[Items from a data source]
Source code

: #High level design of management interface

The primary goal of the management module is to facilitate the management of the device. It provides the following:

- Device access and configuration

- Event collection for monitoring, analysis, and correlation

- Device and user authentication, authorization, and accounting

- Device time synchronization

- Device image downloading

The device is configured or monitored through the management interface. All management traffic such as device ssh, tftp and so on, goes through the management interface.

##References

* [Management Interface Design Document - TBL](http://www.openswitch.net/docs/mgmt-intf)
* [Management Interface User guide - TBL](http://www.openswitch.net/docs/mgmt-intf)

▶ Instructions for the task
Could you restate every entry verbatim, please?

▶ Answer below
Source code

: #High level design of management interface

The primary goal of the management module is to facilitate the management of the device. It provides the following:

- Device access and configuration

- Event collection for monitoring, analysis, and correlation

- Device and user authentication, authorization, and accounting

- Device time synchronization

- Device image downloading

The device is configured or monitored through the management interface. All management traffic such as device ssh, tftp and so on, goes through the management interface.

##References

* [Management Interface Design Document - TBL](http://www.openswitch.net/docs/mgmt-intf)
* [Management Interface User guide - TBL](http://www.openswitch.net/docs/mgmt-intf)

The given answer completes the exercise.